• [ABOUT THIS TASK]: Write the data out again exactly, with no pictures.

• [MATERIAL SHOWN]:
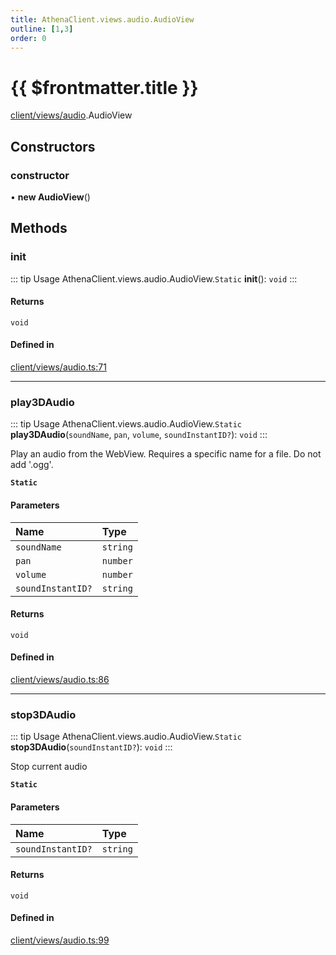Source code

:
 ```yaml
---
title: AthenaClient.views.audio.AudioView
outline: [1,3]
order: 0
---
```


# {{ $frontmatter.title }}


[client/views/audio](../modules/client_views_audio.md).AudioView

## Constructors

### constructor

• **new AudioView**()

## Methods

### init

::: tip Usage
AthenaClient.views.audio.AudioView.`Static` **init**(): `void`
:::

#### Returns

`void`

#### Defined in

[client/views/audio.ts:71](https://github.com/Stuyk/altv-athena/blob/82f1bae/src/core/client/views/audio.ts#L71)

___

### play3DAudio

::: tip Usage
AthenaClient.views.audio.AudioView.`Static` **play3DAudio**(`soundName`, `pan`, `volume`, `soundInstantID?`): `void`
:::

Play an audio from the WebView.
Requires a specific name for a file.
Do not add '.ogg'.

**`Static`**

#### Parameters

| Name | Type |
| :------ | :------ |
| `soundName` | `string` |
| `pan` | `number` |
| `volume` | `number` |
| `soundInstantID?` | `string` |

#### Returns

`void`

#### Defined in

[client/views/audio.ts:86](https://github.com/Stuyk/altv-athena/blob/82f1bae/src/core/client/views/audio.ts#L86)

___

### stop3DAudio

::: tip Usage
AthenaClient.views.audio.AudioView.`Static` **stop3DAudio**(`soundInstantID?`): `void`
:::

Stop current audio

**`Static`**

#### Parameters

| Name | Type |
| :------ | :------ |
| `soundInstantID?` | `string` |

#### Returns

`void`

#### Defined in

[client/views/audio.ts:99](https://github.com/Stuyk/altv-athena/blob/82f1bae/src/core/client/views/audio.ts#L99)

• [EXERCISE OUTPUT]:
Source code

:
 ```yaml
---
title: AthenaClient.views.audio.AudioView
outline: [1,3]
order: 0
---
```


# {{ $frontmatter.title }}


[client/views/audio](../modules/client_views_audio.md).AudioView

## Constructors

### constructor

• **new AudioView**()

## Methods

### init

::: tip Usage
AthenaClient.views.audio.AudioView.`Static` **init**(): `void`
:::

#### Returns

`void`

#### Defined in

[client/views/audio.ts:71](https://github.com/Stuyk/altv-athena/blob/82f1bae/src/core/client/views/audio.ts#L71)

___

### play3DAudio

::: tip Usage
AthenaClient.views.audio.AudioView.`Static` **play3DAudio**(`soundName`, `pan`, `volume`, `soundInstantID?`): `void`
:::

Play an audio from the WebView.
Requires a specific name for a file.
Do not add '.ogg'.

**`Static`**

#### Parameters

| Name | Type |
| :------ | :------ |
| `soundName` | `string` |
| `pan` | `number` |
| `volume` | `number` |
| `soundInstantID?` | `string` |

#### Returns

`void`

#### Defined in

[client/views/audio.ts:86](https://github.com/Stuyk/altv-athena/blob/82f1bae/src/core/client/views/audio.ts#L86)

___

### stop3DAudio

::: tip Usage
AthenaClient.views.audio.AudioView.`Static` **stop3DAudio**(`soundInstantID?`): `void`
:::

Stop current audio

**`Static`**

#### Parameters

| Name | Type |
| :------ | :------ |
| `soundInstantID?` | `string` |

#### Returns

`void`

#### Defined in

[client/views/audio.ts:99](https://github.com/Stuyk/altv-athena/blob/82f1bae/src/core/client/views/audio.ts#L99)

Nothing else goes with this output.